In his highly complex analyses that deliberately evade any simplification (especially the following one), Levinas describes insomnia as those certain times when the boundary between what is inside and outside ourselves disappears, and that which we experience we are no longer able to internalise, control or make sense of. Although terrifying as it is, this experience also makes us aware of a reality – Infinity - that spills over our consciousness and refuses to be assimilated by our understanding.
The state of insomniac vigilance or wakefulness Levinas also likens to the experience of meeting a new person - the other, a face. He claims that through encountering the other we become exposed to their past that we cannot grasp, to their unknowable difference, to an indefinable Infinity whose traces we discern in their face. Like that insomniac reality that keeps refusing to fit into our frame of understanding, their face awakes from our subjectivity; it exposes us to our vulnerability but also invites us to an opportunity to grasp the foreign reality that it hides.
However, if we respond to our desire to explore the promise of this Infinity, we need to accept that the other cannot be encompassed and objectified by us. To do this would be to persecute them. Instead, we need to realise that their difference is what makes them unique, which at the same time brings us to the realisation of our own uniqueness. It is only when breaking out of our world and awaking from our subjectivity that we can truly move toward encountering the other and letting them encounter us. It is only when face to face with our equal other that we can truly move toward reaching the only absolute value within the human possibility - of giving the other priority over oneself. And this, as Levinas keeps warning, is where our mutual and irreducible humanity lies and which is our greatest potential and responsibility.
The idea that in order to secure our identity we need to start outside ourselves, seems particularly daring in our society where there is so much emphasis on self sufficiency, autonomy and individualism. In the context of the exhibition, it could be argued that the echoes of Levinas’ themes mentioned in this text, particularly the idea of the outward movement, can be found in almost all presented works. Whether coming from refugee or non-refugee backgrounds, the participating artists have expressed through their works a desire to open up toward the other, to move into that space where we meet face to face.
In their (insomniac) exploration of the ideas of belonging, displacement, powerlessness, isolation, loss etc, the artists and writers have invited us to learn how to lament over what we don’t feel closely connected to; to quickly pack our previous lives into a suitcase; to fix our gaze on the less visible; to relate our own traditions and histories to those of the others; to wander through the lost geographical and imaginary spaces where now unrealised dreams, fears, insecurities, hopes and memories unfold…

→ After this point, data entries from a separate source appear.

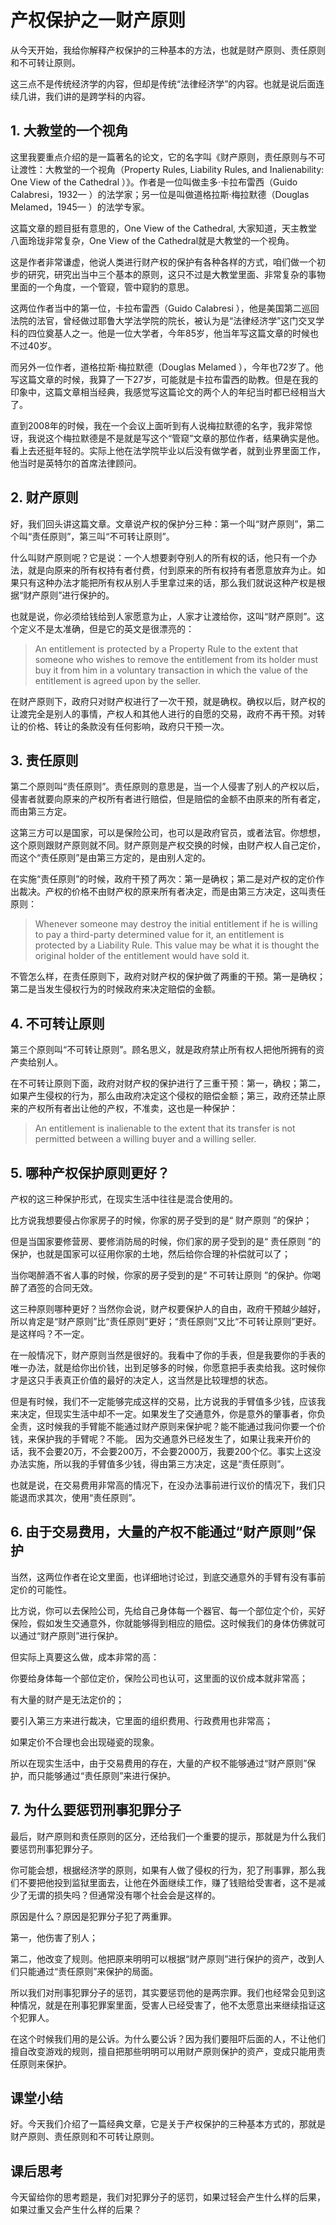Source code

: # 产权保护之一财产原则
从今天开始，我给你解释产权保护的三种基本的方法，也就是财产原则、责任原则和不可转让原则。

这三点不是传统经济学的内容，但却是传统“法律经济学”的内容。也就是说后面连续几讲，我们讲的是跨学科的内容。

## 1. 大教堂的一个视角
这里我要重点介绍的是一篇著名的论文，它的名字叫《财产原则，责任原则与不可让渡性：大教堂的一个视角（Property Rules, Liability Rules, and Inalienability: One View of the Cathedral ）》。作者是一位叫做圭多·卡拉布雷西（Guido Calabresi，1932— ）的法学家；另一位是叫做道格拉斯·梅拉默德（Douglas Melamed，1945— ）的法学专家。

这篇文章的题目挺有意思的，One View of the Cathedral, 大家知道，天主教堂八面玲珑非常复杂，One View of the Cathedral就是大教堂的一个视角。

这是作者非常谦虚，他说人类进行财产权的保护有各种各样的方式，咱们做一个初步的研究，研究出当中三个基本的原则，这只不过是大教堂里面、非常复杂的事物里面的一个角度，一个管窥，管中窥豹的意思。

这两位作者当中的第一位，卡拉布雷西（Guido Calabresi ），他是美国第二巡回法院的法官，曾经做过耶鲁大学法学院的院长，被认为是“法律经济学”这门交叉学科的四位奠基人之一。他是一位大学者，今年85岁，他当年写这篇文章的时候也不过40岁。

而另外一位作者，道格拉斯·梅拉默德（Douglas Melamed ），今年也72岁了。他写这篇文章的时候，我算了一下27岁，可能就是卡拉布雷西的助教。但是在我的印象中，这篇文章相当经典，我感觉写这篇论文的两个人的年纪当时都已经相当大了。

直到2008年的时候，我在一个会议上面听到有人说梅拉默德的名字，我非常惊讶，我说这个梅拉默德是不是就是写这个“管窥”文章的那位作者，结果确实是他。看上去还挺年轻的。实际上他在法学院毕业以后没有做学者，就到业界里面工作，他当时是英特尔的首席法律顾问。

## 2. 财产原则
好，我们回头讲这篇文章。文章说产权的保护分三种：第一个叫“财产原则”，第二个叫“责任原则”，第三叫“不可转让原则”。

什么叫财产原则呢？它是说：一个人想要剥夺别人的所有权的话，他只有一个办法，就是向原来的所有权持有者付费，付到原来的所有权持有者愿意放弃为止。如果只有这种办法才能把所有权从别人手里拿过来的话，那么我们就说这种产权是根据“财产原则”进行保护的。
  
也就是说，你必须给钱给到人家愿意为止，人家才让渡给你，这叫“财产原则”。这个定义不是太准确，但是它的英文是很漂亮的：

> An entitlement is protected by a Property Rule to the extent that someone who wishes to remove the entitlement from its holder must buy it from him in a voluntary transaction in which the value of the entitlement is agreed upon by the seller.

在财产原则下，政府只对财产权进行了一次干预，就是确权。确权以后，财产权的让渡完全是别人的事情，产权人和其他人进行的自愿的交易，政府不再干预。对转让的价格、转让的条款没有任何影响，政府只干预一次。
## 3. 责任原则
第二个原则叫“责任原则”。责任原则的意思是，当一个人侵害了别人的产权以后，侵害者就要向原来的产权所有者进行赔偿，但是赔偿的金额不由原来的所有者定，而由第三方定。

这第三方可以是国家，可以是保险公司，也可以是政府官员，或者法官。你想想，这个原则跟财产原则就不同。财产原则是产权交换的时候，由财产权人自己定价，而这个“责任原则”是由第三方定的，是由别人定的。

在实施“责任原则”的时候，政府干预了两次：第一是确权；第二是对产权的定价作出裁决。产权的价格不由财产权的原来所有者决定，而是由第三方决定，这叫责任原则：

> Whenever someone may destroy the initial entitlement if he is willing to pay a third-party determined value for it, an entitlement is protected by a Liability Rule. This value may be what it is thought the original holder of the entitlement would have sold it.

不管怎么样，在责任原则下，政府对财产权的保护做了两重的干预。第一是确权；第二是当发生侵权行为的时候政府来决定赔偿的金额。
## 4. 不可转让原则
第三个原则叫“不可转让原则”。顾名思义，就是政府禁止所有权人把他所拥有的资产卖给别人。

在不可转让原则下面，政府对财产权的保护进行了三重干预：第一，确权；第二，如果产生侵权的行为，那么由政府决定这个侵权的赔偿金额；第三，政府还禁止原来的产权所有者出让他的产权，不准卖，这也是一种保护：

> An entitlement is inalienable to the extent that its transfer is not permitted between a willing buyer and a willing seller.

## 5. 哪种产权保护原则更好？
产权的这三种保护形式，在现实生活中往往是混合使用的。

比方说我想要侵占你家房子的时候，你家的房子受到的是“ 财产原则 ”的保护；

但是当国家要修营房、要修消防局的时候，你们家的房子受到的是“ 责任原则 ”的保护，也就是国家可以征用你家的土地，然后给你合理的补偿就可以了；

当你喝醉酒不省人事的时候，你家的房子受到的是“ 不可转让原则 ”的保护。你喝醉了酒签的合同无效。

这三种原则哪种更好？当然你会说，财产权要保护人的自由，政府干预越少越好，所以肯定是“财产原则”比“责任原则”更好；“责任原则”又比“不可转让原则”更好。是这样吗？不一定。

在一般情况下，财产原则当然是很好的。我看中了你的手表，但是我要你的手表的唯一办法，就是给你出价钱，出到足够多的时候，你愿意把手表卖给我。这时候你才是这只手表真正价值的最好的决定人，这当然是比较理想的状态。

但是有时候，我们不一定能够完成这样的交易，比方说我的手臂值多少钱，应该我来决定，但现实生活中却不一定。如果发生了交通意外，你是意外的肇事者，你负全责，这时候我的手臂能不能通过财产原则来保护呢？能不能通过我问你要一个价钱，来保护我的手臂呢？不能。
因为交通意外已经发生了，如果让我来开价的话，我不会要20万，不会要200万，不会要2000万，我要200个亿。事实上这没办法实施，所以我的手臂值多少钱，得由第三方决定，这是“责任原则”。

也就是说，在交易费用非常高的情况下，在没办法事前进行议价的情况下，我们只能退而求其次，使用“责任原则”。

## 6. 由于交易费用，大量的产权不能通过“财产原则”保护
当然，这两位作者在论文里面，也详细地讨论过，到底交通意外的手臂有没有事前定价的可能性。

比方说，你可以去保险公司，先给自己身体每一个器官、每一个部位定个价，买好保险，假如发生交通意外，你就能够得到相应的赔偿。这时候我们的身体仿佛就可以通过“财产原则”进行保护。

但实际上真要这么做，成本非常的高：

你要给身体每一个部位定价，保险公司也认可，这里面的议价成本就非常高；

有大量的财产是无法定价的；

要引入第三方来进行裁决，它里面的组织费用、行政费用也非常高；

如果定价不合理也会出现碰瓷的现象。

所以在现实生活中，由于交易费用的存在，大量的产权不能够通过“财产原则”保护，而只能够通过“责任原则”来进行保护。

## 7. 为什么要惩罚刑事犯罪分子
最后，财产原则和责任原则的区分，还给我们一个重要的提示，那就是为什么我们要惩罚刑事犯罪分子。

你可能会想，根据经济学的原则，如果有人做了侵权的行为，犯了刑事罪，那么我们不要把他投到监狱里面去，让他在外面继续工作，赚了钱赔给受害者，这不是减少了无谓的损失吗？但通常没有哪个社会会是这样的。

原因是什么？原因是犯罪分子犯了两重罪。

第一，他伤害了别人；

第二，他改变了规则。他把原来明明可以根据“财产原则”进行保护的资产，改到人们只能通过“责任原则”来保护的局面。

所以我们对刑事犯罪分子的惩罚，其实要惩罚他的是两宗罪。我们也经常会见到这种情况，就是在刑事犯罪案里面，受害人已经受害了，他不太愿意出来继续指证这个犯罪人。

在这个时候我们用的是公诉。为什么要公诉？因为我们要阻吓后面的人，不让他们擅自改变游戏的规则，擅自把那些明明可以用财产原则保护的资产，变成只能用责任原则来保护。

## 课堂小结
好。今天我们介绍了一篇经典文章，它是关于产权保护的三种基本方式的，那就是财产原则、责任原则和不可转让原则。
## 课后思考
今天留给你的思考题是，我们对犯罪分子的惩罚，如果过轻会产生什么样的后果，如果过重又会产生什么样的后果？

Seen as such, all the presented works, in spite of a great diversity of the used mediums and involved issues, fit into the definition of art as a reality check apparatus. They provoke our understanding of social, political and cultural reality in a way which can challenge our own perception, undermine the stereotypes of objective reality, prompt our creative re-cognition, and gratify us with the experience of difference. Our task is now to combine the presented works with our own experience and creativity in order to piece together a defence against the powerful urge to close our eyes and turn away.